Heselmeyer K, Macville M, Schröck E, Blegen H, Hellström A C, Shah K, Auer G, Ried T
Diagnostic Development Branch, National Center for Human Genome Research, National Institutes of Health, Bethesda, MD 20892-4470, USA.
Genes Chromosomes Cancer. 1997 Aug;19(4):233-40.
We have analyzed 30 cases of advanced-stage cervical squamous cell carcinoma (stages IIb-IV) by comparative genomic hybridization (CGH). The most consistent chromosomal gain in the aneuploid tumors was mapped to chromosome arm 3q in 77% of the cases. Acquisition of genetic material also occurred frequently on Iq (47%), 5p (30%), 6p (27%), and 20 (23%). Recurrent losses were mapped on 2q (33%), 3p (50%), 4 (33%), 8p (23%), and 13q (27%). High-level copy number increases were mapped to chromosome 8, chromosome arms 3q, 5p, 8q, 12p, 14q, 17q, 19q, 20p, and 20q, and chromosomal bands 3q26-27, 9p23-24, 11q22-23, and 12p13. In the majority of the cases, the presence of high-risk human papilloma virus genomes was detected. High proliferative activity was accompanied by crude aneuploidy. Increased p21/WAF-I activity, but low or undetectable expression of TP53 were representative for the immunophenotype. This study confirms the importance of a gain of chromosome arm 3q in cervical carcinogenesis and identifies additional, recurrent chromosomal aberrations that are required for progression from stage I tumors to advanced-stage carcinomas.

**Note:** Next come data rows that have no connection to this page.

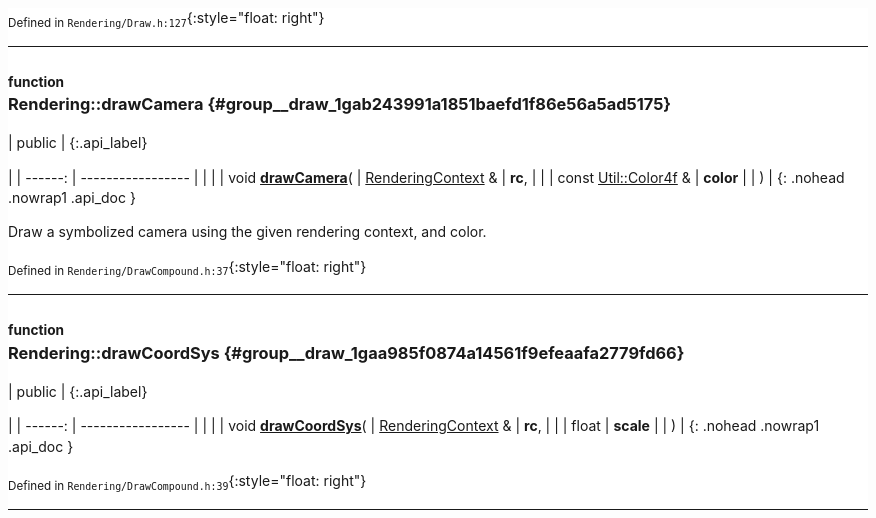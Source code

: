 



<sub>Defined in `Rendering/Draw.h:127`</sub>{:style="float: right"}

-------------------------------------------------------------------

### <small>function</small><br/> Rendering::drawCamera {#group__draw_1gab243991a1851baefd1f86e56a5ad5175}

| public |
{:.api_label}

|
| ------: | ----------------- |
|  |
| void **[drawCamera](#group%5F%5Fdraw_1gab243991a1851baefd1f86e56a5ad5175)**( |  [RenderingContext](classRendering_1_1RenderingContext) & | **rc**, |
| | const [Util::Color4f](classUtil_1_1Color4f) & | **color** |
|   ) |
{: .nohead .nowrap1 .api_doc }

Draw a symbolized camera using the given rendering context, and color.





<sub>Defined in `Rendering/DrawCompound.h:37`</sub>{:style="float: right"}

-------------------------------------------------------------------

### <small>function</small><br/> Rendering::drawCoordSys {#group__draw_1gaa985f0874a14561f9efeaafa2779fd66}

| public |
{:.api_label}

|
| ------: | ----------------- |
|  |
| void **[drawCoordSys](#group%5F%5Fdraw_1gaa985f0874a14561f9efeaafa2779fd66)**( |  [RenderingContext](classRendering_1_1RenderingContext) & | **rc**, |
| | float | **scale** |
|   ) |
{: .nohead .nowrap1 .api_doc }





<sub>Defined in `Rendering/DrawCompound.h:39`</sub>{:style="float: right"}

-------------------------------------------------------------------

我们通过比较基因组杂交(CGH)分析了30例晚期宫颈鳞状细胞癌(IIb-IV期)。在非整倍体肿瘤中,最一致的染色体增加定位于3q染色体臂,77%的病例出现该情况。遗传物质的获得在1q(47%)、5p(30%)、6p(27%)和20(23%)上也频繁发生。反复出现的缺失定位于2q(33%)、3p(50%)、4(33%)、8p(23%)和13q(27%)。高水平的拷贝数增加定位于8号染色体、3q、5p、8q、12p、14q、17q、19q、20p和20q染色体臂,以及3q26-27、9p23-24、11q22-23和12p13染色体带。在大多数病例中,检测到高危人乳头瘤病毒基因组的存在。高增殖活性伴有明显的非整倍体。p21/WAF-1活性增加,但TP53表达低或无法检测,这是免疫表型的特征。本研究证实了3q染色体臂增加在宫颈癌发生中的重要性,并确定了从I期肿瘤进展为晚期癌所需的其他反复出现的染色体畸变。